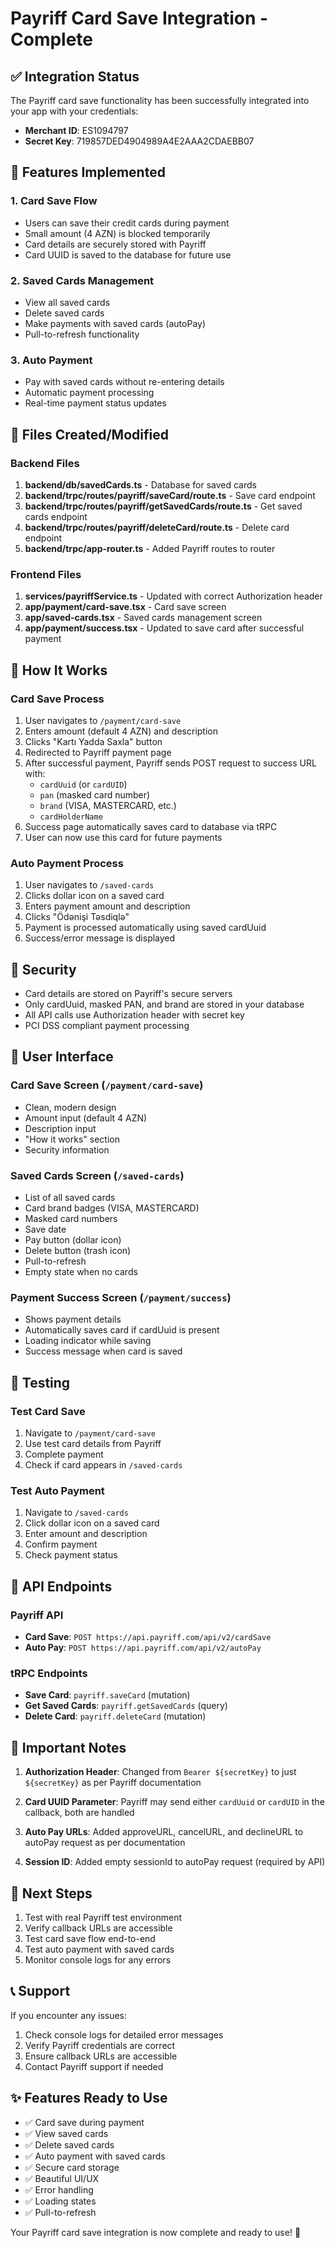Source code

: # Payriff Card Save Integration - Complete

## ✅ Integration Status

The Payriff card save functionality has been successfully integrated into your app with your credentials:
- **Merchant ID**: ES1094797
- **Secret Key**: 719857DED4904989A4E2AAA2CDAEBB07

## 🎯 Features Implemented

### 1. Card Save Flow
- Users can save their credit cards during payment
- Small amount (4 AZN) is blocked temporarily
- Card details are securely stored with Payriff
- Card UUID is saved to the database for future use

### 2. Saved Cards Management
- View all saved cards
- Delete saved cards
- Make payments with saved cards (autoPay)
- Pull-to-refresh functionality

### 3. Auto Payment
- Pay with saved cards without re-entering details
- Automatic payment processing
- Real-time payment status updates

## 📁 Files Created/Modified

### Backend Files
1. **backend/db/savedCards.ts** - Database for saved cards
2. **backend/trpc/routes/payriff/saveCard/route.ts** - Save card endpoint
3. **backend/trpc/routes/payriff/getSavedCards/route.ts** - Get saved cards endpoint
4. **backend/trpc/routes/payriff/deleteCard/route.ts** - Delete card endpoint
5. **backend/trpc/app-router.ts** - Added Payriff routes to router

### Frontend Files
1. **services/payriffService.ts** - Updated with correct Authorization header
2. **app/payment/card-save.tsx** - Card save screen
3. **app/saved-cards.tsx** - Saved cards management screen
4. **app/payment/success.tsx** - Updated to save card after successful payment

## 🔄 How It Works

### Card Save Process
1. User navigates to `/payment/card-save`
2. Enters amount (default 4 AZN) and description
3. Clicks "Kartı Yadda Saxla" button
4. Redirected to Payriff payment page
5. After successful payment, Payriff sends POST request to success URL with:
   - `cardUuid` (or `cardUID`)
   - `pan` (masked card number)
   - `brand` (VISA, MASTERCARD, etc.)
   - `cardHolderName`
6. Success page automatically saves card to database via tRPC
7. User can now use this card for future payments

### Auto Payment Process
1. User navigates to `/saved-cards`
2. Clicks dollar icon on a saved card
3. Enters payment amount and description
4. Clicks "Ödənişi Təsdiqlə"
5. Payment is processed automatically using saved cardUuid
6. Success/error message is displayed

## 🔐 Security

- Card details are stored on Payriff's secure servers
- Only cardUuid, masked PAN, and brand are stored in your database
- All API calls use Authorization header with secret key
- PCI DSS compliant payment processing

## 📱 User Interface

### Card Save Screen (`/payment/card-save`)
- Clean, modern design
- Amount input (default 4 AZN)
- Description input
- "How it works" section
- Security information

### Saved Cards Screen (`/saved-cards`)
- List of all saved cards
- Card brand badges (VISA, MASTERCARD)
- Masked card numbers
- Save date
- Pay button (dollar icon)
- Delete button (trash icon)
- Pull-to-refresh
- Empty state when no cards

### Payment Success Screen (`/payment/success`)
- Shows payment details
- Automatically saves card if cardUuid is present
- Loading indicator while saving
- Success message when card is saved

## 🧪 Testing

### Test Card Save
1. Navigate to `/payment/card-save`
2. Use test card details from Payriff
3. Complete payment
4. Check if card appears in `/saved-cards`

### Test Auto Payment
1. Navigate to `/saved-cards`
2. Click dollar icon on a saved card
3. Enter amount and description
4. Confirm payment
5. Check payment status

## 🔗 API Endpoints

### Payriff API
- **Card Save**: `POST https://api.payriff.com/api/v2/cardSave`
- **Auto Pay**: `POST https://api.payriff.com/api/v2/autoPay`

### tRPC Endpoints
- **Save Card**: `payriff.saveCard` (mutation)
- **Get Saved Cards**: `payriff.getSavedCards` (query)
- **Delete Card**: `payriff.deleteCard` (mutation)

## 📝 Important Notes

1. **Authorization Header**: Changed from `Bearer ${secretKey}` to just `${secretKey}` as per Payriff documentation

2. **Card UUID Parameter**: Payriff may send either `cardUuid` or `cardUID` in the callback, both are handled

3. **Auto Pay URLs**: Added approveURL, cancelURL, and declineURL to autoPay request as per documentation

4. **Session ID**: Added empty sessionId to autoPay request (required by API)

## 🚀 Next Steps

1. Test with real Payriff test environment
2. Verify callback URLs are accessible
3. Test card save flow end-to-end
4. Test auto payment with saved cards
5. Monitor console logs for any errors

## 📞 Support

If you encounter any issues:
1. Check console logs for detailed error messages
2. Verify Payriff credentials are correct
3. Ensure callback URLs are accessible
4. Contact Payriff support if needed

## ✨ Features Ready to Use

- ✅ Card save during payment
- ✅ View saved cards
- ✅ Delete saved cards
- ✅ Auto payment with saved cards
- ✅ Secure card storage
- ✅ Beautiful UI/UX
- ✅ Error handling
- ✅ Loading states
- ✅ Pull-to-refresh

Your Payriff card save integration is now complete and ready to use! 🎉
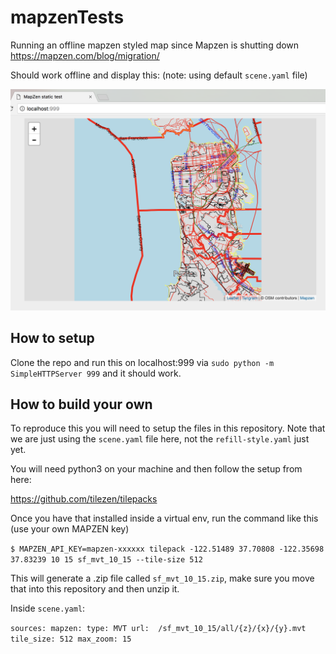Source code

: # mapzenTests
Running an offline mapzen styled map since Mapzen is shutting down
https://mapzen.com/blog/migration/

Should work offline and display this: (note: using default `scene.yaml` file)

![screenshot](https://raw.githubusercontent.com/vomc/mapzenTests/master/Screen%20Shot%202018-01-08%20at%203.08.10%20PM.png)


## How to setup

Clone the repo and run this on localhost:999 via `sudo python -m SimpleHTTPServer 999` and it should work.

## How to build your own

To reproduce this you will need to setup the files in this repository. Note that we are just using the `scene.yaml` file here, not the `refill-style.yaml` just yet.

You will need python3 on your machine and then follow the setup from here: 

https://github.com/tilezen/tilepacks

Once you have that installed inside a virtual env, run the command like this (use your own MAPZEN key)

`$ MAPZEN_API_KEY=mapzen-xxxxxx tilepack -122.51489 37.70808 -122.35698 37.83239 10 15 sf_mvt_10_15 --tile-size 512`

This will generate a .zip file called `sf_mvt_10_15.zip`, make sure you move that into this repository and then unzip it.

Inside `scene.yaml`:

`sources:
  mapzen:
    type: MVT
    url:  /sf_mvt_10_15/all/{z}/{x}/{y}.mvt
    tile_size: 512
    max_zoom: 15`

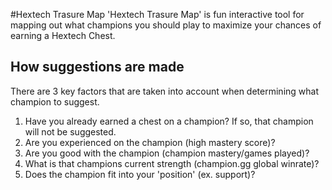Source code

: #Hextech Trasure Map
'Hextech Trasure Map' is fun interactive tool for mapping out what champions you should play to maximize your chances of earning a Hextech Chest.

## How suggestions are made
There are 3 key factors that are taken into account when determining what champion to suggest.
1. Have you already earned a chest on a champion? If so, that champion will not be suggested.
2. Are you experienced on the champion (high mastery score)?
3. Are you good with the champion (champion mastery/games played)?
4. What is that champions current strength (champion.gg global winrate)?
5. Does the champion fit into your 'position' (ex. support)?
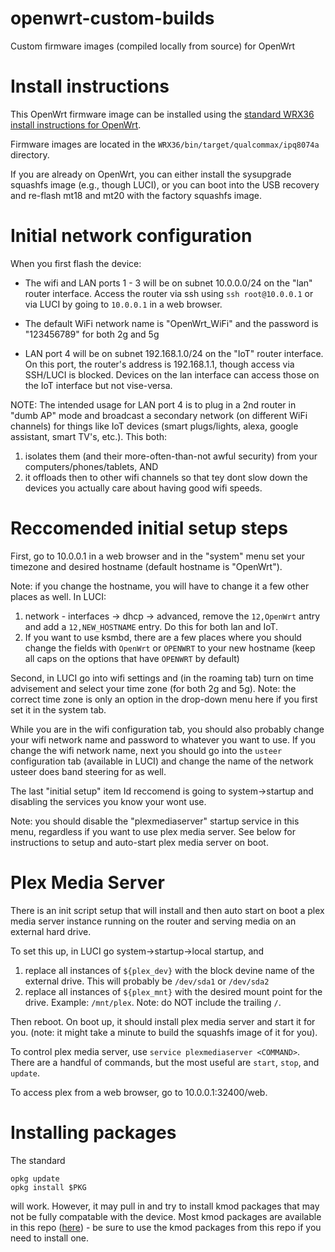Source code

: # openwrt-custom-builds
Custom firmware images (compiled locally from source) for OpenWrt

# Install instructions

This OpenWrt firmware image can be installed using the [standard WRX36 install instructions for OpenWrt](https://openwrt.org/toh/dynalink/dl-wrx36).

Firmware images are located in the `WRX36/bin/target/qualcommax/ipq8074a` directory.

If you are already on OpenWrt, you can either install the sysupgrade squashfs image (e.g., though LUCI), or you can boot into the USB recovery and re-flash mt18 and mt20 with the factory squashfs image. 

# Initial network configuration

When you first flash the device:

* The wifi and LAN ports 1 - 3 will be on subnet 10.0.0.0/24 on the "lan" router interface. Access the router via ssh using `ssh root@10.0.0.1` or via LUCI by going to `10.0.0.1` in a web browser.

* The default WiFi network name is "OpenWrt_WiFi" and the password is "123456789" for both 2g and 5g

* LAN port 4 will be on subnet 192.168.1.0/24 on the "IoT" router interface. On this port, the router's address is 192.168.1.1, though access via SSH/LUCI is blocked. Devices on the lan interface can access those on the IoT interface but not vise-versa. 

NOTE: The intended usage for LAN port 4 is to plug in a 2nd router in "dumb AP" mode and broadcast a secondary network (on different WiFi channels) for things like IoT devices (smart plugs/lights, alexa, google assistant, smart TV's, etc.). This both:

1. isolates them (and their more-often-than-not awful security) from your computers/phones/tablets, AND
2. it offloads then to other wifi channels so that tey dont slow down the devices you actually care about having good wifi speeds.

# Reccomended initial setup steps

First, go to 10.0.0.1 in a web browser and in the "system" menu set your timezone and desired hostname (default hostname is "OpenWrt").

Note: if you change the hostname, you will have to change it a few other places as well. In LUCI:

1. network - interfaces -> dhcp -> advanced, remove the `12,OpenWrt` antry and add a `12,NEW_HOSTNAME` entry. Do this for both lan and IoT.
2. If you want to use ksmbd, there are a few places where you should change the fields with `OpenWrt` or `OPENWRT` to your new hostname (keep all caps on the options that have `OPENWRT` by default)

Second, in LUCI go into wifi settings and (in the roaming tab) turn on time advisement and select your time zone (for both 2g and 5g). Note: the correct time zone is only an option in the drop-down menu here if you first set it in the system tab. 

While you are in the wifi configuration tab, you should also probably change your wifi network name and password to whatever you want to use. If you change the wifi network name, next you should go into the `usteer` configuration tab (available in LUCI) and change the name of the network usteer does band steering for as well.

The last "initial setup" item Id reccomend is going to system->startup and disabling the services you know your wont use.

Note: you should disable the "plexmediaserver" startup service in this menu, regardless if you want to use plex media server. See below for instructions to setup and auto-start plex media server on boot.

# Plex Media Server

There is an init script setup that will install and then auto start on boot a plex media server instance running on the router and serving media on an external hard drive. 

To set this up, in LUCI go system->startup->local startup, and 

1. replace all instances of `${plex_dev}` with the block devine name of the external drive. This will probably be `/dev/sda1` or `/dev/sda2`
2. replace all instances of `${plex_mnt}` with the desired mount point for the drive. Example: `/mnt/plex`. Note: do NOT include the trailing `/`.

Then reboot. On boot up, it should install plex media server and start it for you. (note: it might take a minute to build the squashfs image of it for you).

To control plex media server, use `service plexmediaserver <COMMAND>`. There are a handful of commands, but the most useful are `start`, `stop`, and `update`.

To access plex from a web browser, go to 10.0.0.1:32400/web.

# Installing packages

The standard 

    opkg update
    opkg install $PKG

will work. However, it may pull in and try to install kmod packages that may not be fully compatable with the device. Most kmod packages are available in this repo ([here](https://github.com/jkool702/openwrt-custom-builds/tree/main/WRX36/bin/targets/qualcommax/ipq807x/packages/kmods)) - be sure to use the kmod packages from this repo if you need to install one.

■ ■ ■

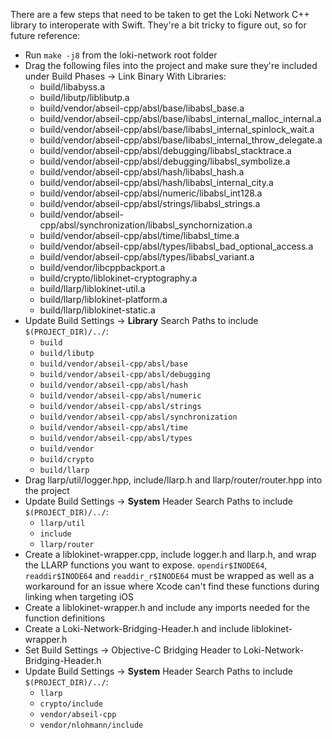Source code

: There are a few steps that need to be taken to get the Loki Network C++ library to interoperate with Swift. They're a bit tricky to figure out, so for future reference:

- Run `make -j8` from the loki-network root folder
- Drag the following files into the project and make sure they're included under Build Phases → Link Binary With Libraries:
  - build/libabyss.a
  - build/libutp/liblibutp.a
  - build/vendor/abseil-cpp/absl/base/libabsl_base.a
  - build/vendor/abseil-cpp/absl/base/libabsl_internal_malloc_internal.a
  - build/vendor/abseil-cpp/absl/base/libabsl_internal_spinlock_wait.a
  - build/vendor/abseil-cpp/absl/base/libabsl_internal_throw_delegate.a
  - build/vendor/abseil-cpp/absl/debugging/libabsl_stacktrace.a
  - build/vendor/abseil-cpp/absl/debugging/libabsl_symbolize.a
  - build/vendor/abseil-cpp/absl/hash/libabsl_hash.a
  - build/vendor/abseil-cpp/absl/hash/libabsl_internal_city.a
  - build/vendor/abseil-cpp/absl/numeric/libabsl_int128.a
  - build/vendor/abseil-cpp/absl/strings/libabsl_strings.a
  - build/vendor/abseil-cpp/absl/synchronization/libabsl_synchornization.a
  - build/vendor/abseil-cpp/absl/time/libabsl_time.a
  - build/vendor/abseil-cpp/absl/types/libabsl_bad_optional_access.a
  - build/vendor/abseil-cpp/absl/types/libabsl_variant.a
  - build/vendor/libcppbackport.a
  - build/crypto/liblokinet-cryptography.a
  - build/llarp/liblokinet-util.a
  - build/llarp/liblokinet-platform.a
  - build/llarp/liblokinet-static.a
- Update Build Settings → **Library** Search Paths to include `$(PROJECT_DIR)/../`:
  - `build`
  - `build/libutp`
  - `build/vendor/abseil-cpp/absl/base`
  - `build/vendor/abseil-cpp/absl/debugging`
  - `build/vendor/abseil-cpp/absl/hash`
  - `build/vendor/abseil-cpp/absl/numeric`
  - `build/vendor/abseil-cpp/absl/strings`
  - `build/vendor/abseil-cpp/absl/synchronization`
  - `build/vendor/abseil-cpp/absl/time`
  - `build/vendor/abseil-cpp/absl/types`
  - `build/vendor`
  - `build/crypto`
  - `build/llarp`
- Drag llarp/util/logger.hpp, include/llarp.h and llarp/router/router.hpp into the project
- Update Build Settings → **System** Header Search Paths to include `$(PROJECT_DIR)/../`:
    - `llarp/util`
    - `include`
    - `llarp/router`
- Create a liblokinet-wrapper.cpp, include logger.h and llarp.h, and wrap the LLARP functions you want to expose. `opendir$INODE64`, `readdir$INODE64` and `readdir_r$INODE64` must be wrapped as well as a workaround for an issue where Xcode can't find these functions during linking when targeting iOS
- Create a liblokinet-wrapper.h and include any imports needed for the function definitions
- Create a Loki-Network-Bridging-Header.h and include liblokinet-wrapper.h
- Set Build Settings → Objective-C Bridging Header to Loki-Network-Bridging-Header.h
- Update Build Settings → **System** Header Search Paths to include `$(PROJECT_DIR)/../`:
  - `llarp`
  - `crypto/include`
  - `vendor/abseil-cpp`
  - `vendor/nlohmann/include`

■ ■ ■

### Exercise goal
Look above for the line that contains "- Success message when card is saved". Starting there, transcribe every line exactly until you have copied the line that contains "2. Click dollar icon on a saved card".

### Task output
- Success message when card is saved

## 🧪 Testing

### Test Card Save
1. Navigate to `/payment/card-save`
2. Use test card details from Payriff
3. Complete payment
4. Check if card appears in `/saved-cards`

### Test Auto Payment
1. Navigate to `/saved-cards`
2. Click dollar icon on a saved card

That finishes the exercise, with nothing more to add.